Start of Block

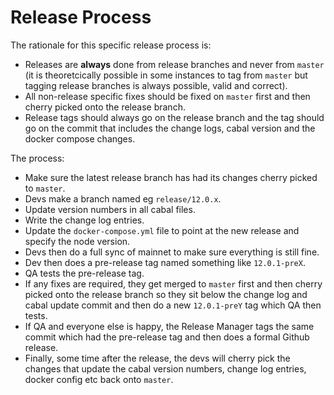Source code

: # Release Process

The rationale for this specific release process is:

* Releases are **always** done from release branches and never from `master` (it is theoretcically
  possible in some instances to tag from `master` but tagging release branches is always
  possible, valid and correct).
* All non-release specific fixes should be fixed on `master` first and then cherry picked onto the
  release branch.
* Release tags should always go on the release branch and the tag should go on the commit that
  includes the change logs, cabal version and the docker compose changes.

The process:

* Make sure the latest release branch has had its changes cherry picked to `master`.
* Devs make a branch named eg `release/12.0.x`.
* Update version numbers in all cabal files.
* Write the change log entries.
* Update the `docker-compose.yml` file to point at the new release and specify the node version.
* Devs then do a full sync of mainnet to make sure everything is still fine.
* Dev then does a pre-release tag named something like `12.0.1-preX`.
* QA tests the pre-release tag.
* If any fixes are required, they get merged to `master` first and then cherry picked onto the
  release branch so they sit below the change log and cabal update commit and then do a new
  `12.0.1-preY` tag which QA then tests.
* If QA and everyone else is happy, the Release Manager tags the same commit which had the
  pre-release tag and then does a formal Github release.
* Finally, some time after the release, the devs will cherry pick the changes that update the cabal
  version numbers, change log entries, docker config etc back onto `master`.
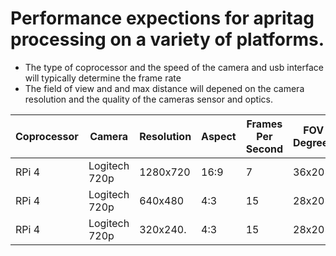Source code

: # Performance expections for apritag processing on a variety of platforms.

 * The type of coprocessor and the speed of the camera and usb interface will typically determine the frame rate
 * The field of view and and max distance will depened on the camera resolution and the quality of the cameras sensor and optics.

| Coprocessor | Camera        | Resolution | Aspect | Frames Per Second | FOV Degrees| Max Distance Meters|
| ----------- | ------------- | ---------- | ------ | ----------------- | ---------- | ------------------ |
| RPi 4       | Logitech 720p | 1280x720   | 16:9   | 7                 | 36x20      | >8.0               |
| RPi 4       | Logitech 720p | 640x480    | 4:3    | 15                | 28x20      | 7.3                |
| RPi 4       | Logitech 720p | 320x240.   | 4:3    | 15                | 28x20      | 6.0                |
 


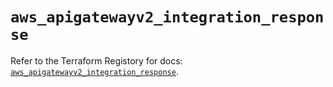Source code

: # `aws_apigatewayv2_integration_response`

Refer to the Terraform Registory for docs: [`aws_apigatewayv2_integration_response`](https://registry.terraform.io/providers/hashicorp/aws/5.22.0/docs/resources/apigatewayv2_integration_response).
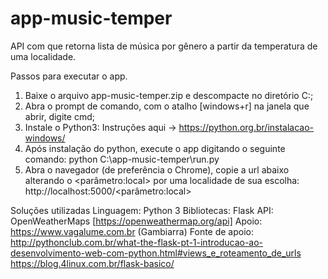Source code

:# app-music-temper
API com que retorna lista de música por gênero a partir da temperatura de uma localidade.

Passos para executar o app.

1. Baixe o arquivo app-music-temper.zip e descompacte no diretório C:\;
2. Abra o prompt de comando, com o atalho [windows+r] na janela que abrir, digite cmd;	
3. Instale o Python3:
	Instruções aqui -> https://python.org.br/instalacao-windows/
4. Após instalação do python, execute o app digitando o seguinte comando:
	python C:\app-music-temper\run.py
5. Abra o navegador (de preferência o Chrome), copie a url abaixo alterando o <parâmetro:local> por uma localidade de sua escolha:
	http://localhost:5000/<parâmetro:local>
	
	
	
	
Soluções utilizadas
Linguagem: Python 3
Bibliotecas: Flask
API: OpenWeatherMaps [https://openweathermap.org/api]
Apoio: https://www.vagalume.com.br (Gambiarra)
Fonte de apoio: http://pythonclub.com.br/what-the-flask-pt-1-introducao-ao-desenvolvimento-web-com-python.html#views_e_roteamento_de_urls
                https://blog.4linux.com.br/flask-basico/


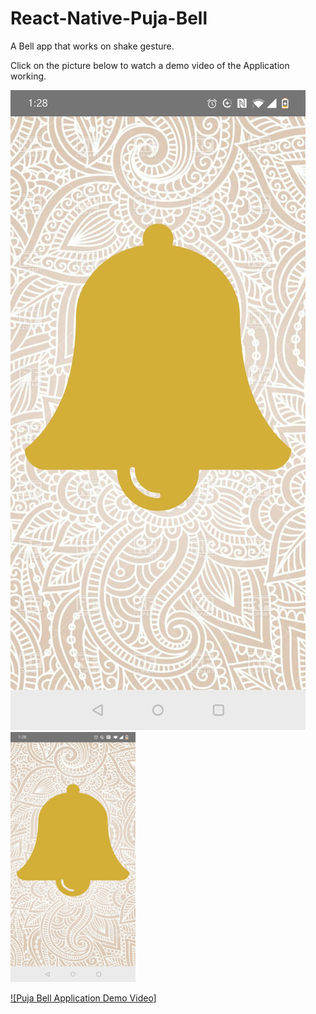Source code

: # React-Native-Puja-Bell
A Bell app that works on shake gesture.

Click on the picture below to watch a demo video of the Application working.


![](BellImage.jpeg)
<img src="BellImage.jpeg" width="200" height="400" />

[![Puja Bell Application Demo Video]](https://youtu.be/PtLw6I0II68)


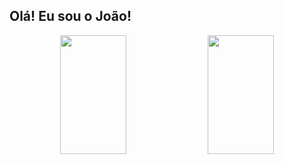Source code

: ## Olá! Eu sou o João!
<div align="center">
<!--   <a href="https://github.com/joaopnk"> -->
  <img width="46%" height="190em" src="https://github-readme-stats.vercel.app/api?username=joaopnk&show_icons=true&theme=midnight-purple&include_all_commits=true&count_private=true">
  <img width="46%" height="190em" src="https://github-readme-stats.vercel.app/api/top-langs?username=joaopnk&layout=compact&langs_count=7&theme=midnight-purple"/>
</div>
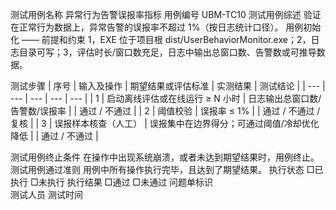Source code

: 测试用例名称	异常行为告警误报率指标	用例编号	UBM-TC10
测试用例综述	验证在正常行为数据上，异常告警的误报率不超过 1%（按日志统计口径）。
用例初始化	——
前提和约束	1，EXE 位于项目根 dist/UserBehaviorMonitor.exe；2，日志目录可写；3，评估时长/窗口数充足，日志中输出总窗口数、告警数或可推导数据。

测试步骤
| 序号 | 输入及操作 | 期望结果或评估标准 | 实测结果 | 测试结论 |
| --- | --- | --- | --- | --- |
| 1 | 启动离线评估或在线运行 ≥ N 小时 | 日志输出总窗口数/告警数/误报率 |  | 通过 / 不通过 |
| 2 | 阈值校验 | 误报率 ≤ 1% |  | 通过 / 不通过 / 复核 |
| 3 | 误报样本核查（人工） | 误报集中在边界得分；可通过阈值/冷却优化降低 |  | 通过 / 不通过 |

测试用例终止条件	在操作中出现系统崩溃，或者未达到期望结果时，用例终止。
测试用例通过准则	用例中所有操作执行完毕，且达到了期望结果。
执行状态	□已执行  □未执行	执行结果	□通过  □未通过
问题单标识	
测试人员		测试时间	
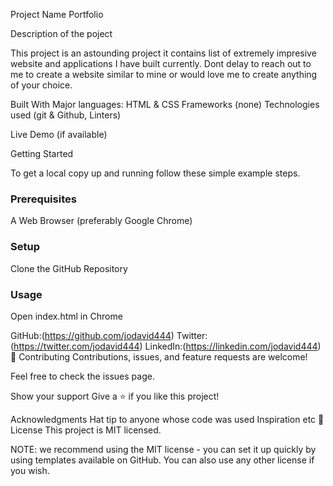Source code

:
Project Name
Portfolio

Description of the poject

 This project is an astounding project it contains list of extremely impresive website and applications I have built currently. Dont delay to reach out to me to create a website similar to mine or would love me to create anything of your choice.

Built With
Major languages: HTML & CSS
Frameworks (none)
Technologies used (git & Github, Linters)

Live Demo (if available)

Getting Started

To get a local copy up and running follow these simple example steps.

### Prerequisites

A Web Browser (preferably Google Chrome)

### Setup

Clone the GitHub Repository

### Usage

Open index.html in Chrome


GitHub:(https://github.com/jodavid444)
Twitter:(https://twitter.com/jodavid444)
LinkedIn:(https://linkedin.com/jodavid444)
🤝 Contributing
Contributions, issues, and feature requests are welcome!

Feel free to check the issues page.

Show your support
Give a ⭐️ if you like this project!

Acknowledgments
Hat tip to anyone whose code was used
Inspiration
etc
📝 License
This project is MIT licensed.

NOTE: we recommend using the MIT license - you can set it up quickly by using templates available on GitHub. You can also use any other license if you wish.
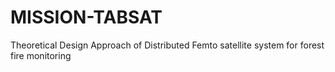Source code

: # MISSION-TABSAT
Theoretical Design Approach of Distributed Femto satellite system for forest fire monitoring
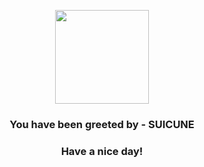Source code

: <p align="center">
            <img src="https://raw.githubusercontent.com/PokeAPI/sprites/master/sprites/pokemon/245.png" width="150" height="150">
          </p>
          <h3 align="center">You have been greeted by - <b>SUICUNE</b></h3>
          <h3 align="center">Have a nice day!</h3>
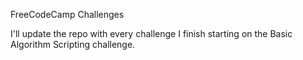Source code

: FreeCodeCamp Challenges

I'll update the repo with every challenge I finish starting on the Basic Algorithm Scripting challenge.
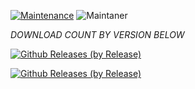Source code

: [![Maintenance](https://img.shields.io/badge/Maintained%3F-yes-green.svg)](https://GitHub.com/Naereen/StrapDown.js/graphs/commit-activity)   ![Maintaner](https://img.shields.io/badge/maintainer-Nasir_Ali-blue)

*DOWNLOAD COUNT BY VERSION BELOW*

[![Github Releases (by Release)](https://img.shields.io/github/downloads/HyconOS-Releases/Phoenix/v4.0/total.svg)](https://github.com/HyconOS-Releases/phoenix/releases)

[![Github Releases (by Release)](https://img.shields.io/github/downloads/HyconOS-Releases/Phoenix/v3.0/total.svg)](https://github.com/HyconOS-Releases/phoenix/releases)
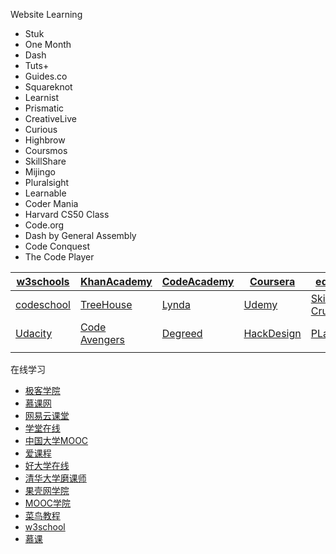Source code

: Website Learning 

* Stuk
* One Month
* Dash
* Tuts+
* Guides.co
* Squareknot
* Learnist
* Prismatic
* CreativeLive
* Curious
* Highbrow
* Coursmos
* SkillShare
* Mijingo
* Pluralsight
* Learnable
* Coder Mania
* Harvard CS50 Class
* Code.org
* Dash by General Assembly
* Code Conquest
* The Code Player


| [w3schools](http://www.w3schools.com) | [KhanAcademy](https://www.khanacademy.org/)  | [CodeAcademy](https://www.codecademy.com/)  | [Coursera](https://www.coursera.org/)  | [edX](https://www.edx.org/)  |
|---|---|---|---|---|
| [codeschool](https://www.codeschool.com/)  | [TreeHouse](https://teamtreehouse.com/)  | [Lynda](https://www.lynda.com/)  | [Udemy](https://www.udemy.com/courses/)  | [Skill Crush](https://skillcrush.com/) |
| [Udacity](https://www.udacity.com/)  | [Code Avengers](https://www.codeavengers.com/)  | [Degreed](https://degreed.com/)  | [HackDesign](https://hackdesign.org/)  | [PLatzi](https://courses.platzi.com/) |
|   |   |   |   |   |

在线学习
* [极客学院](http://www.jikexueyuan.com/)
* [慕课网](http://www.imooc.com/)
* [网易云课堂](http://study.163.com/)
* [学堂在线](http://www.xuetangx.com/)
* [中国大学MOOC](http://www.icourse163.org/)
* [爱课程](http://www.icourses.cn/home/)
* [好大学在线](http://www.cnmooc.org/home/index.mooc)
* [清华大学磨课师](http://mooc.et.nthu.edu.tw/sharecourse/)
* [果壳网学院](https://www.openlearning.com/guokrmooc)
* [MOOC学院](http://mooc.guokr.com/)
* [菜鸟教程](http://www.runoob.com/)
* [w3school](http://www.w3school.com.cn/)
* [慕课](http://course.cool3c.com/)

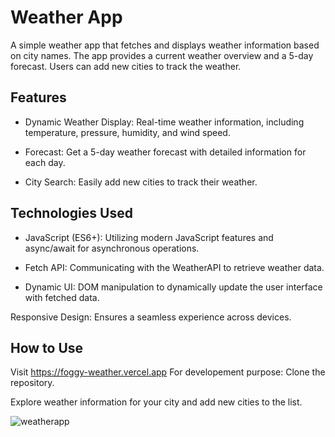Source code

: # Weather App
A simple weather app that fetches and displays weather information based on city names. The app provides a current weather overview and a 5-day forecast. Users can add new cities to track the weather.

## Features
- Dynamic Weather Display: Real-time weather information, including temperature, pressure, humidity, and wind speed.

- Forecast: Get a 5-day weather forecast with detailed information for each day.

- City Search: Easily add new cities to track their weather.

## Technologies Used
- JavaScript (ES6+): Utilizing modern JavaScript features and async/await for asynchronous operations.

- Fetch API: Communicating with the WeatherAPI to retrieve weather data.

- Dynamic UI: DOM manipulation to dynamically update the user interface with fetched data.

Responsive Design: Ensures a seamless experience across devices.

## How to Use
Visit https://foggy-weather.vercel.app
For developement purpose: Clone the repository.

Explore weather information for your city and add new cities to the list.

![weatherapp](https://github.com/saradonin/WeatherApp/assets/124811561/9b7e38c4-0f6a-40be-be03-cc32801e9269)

End of Block

What you should do
Your answer should be one number: how many lines in the material above contain the string "jpeg".

Expected output
2